A settembre in ogni città va costruito un progetto di comunità educante diffusa. E’ arrivato il momento di utilizzare tutta la potenzialità dei nostri bambini realizzando percorsi didattici annuali in collaborazione con i teatri, le biblioteche, i cinema, le palestre, gli impianti sportivi, i parchi ed ogni spazio pubblico e privato che vogliono collaborare in modo strutturale con le scuole. La città deve diventare un grande laboratorio a cielo aperto. Questo comporterà un grosso impegno dei sindaci e di attori e personale fuori dalla scuola e necessita di individuare delle figure nella scuola che si dedichino a tempo pieno a problemi che riguardano gli spostamenti, la logistica, l’organizzazione dei tempi e del personale considerato anche la necessità del rispetto di protocolli di sicurezza anticontagio.
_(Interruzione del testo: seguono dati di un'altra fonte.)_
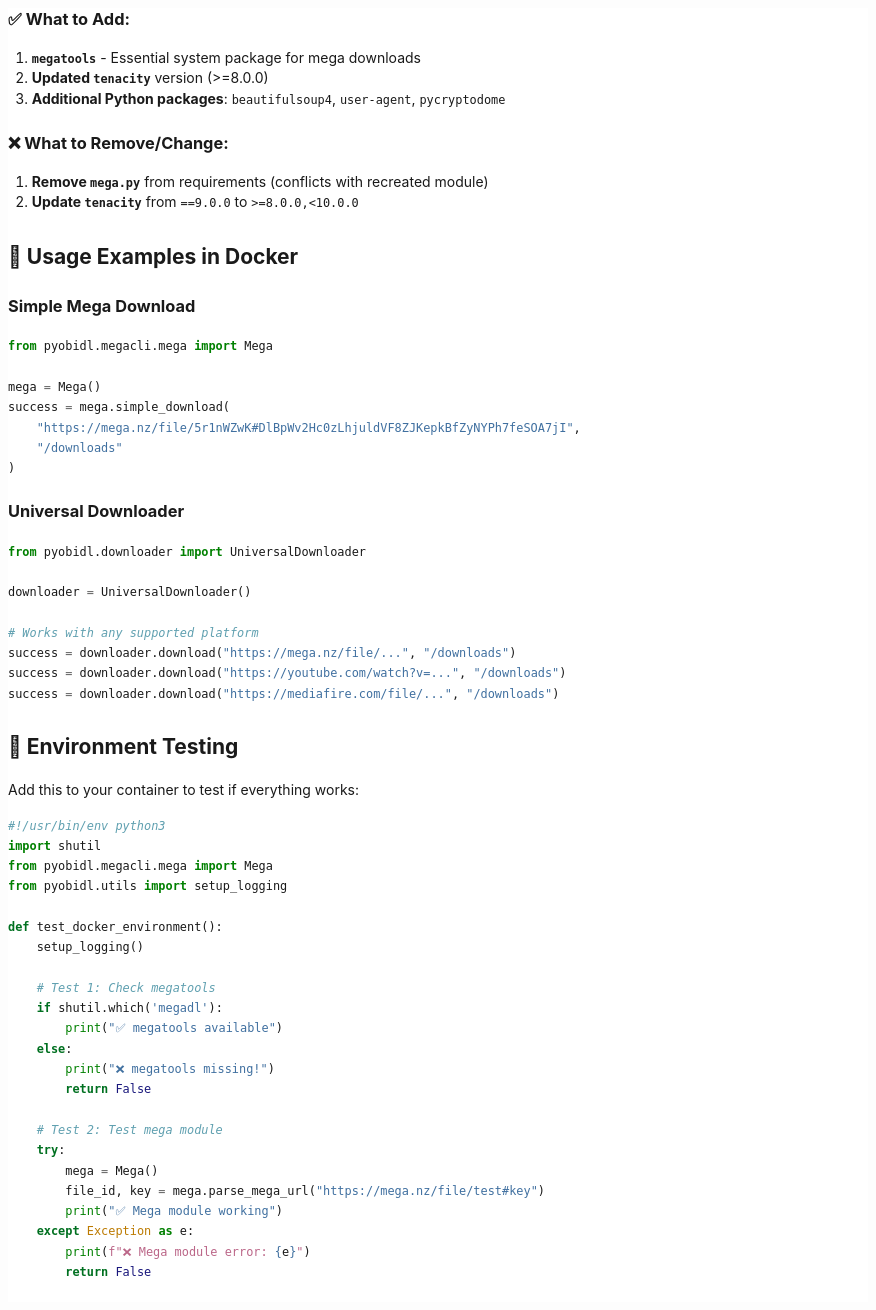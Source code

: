 ### ✅ **What to Add:**
1. **`megatools`** - Essential system package for mega downloads
2. **Updated `tenacity`** version (>=8.0.0)
3. **Additional Python packages**: `beautifulsoup4`, `user-agent`, `pycryptodome`

### ❌ **What to Remove/Change:**
1. **Remove `mega.py`** from requirements (conflicts with recreated module)
2. **Update `tenacity`** from `==9.0.0` to `>=8.0.0,<10.0.0`

## 🚀 Usage Examples in Docker

### Simple Mega Download
```python
from pyobidl.megacli.mega import Mega

mega = Mega()
success = mega.simple_download(
    "https://mega.nz/file/5r1nWZwK#DlBpWv2Hc0zLhjuldVF8ZJKepkBfZyNYPh7feSOA7jI",
    "/downloads"
)
```

### Universal Downloader
```python
from pyobidl.downloader import UniversalDownloader

downloader = UniversalDownloader()

# Works with any supported platform
success = downloader.download("https://mega.nz/file/...", "/downloads")
success = downloader.download("https://youtube.com/watch?v=...", "/downloads")
success = downloader.download("https://mediafire.com/file/...", "/downloads")
```

## 🔧 Environment Testing

Add this to your container to test if everything works:

```python
#!/usr/bin/env python3
import shutil
from pyobidl.megacli.mega import Mega
from pyobidl.utils import setup_logging

def test_docker_environment():
    setup_logging()
    
    # Test 1: Check megatools
    if shutil.which('megadl'):
        print("✅ megatools available")
    else:
        print("❌ megatools missing!")
        return False
    
    # Test 2: Test mega module
    try:
        mega = Mega()
        file_id, key = mega.parse_mega_url("https://mega.nz/file/test#key")
        print("✅ Mega module working")
    except Exception as e:
        print(f"❌ Mega module error: {e}")
        return False
    
```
Considerata l’emergenza sanitaria, non ritiene che aprire le aziende tenendo chiusi gli asili nido possa indurre i genitori ad adottare soluzioni fai-da-te (nonni, babysitter), in ordine sparso e al di fuori di qualsiasi controllo sanitario pubblico, aumentando il rischio di contagio anziché diminuirlo?

Stiamo vivendo tutti un grosso disagio a causa di una pandemia che ha messo in ginocchio il mondo intero ma se adottiamo tutte le indicazioni sanitarie di distanziamento, utilizzo delle mascherine nei luoghi chiusi e lavaggio continuo delle mani i rischi sono vicini allo zero. Tuttavia ritengo che prima di settembre se vogliamo dare valore alle attività educative dobbiamo rafforzare l’azione dei centri estivi e delle attività educative all’aperto, magari anche convertendo il bonus babysitter per chi predilige una azione didattica per i propri figli e nel Decreto Rilancio ho già delle proposte pronte.

Come mai l’Italia non si sta comportando come altri paesi Europei, come la vicina Francia, che ha già aperto le scuole, seppure in modo graduale nei vari dipartimenti e su base volontaria? Quali sono gli impedimenti specifici della situazione italiana?
Non citerei il caso della Francia che proprio questa settimana ha fatto di nuovo un passo indietro. Sostengo pienamente la linea graduale del governo che evita stop and go, ancora più gravi. Tuttavia appena saranno pronti i protocolli di sicurezza bisognerà partire anche con differenze regionali e comunali affidandoci all’autonomia delle scuole e alla capacità di dirigenti e docenti di costruire il miglior modello per esperienze educative di qualità.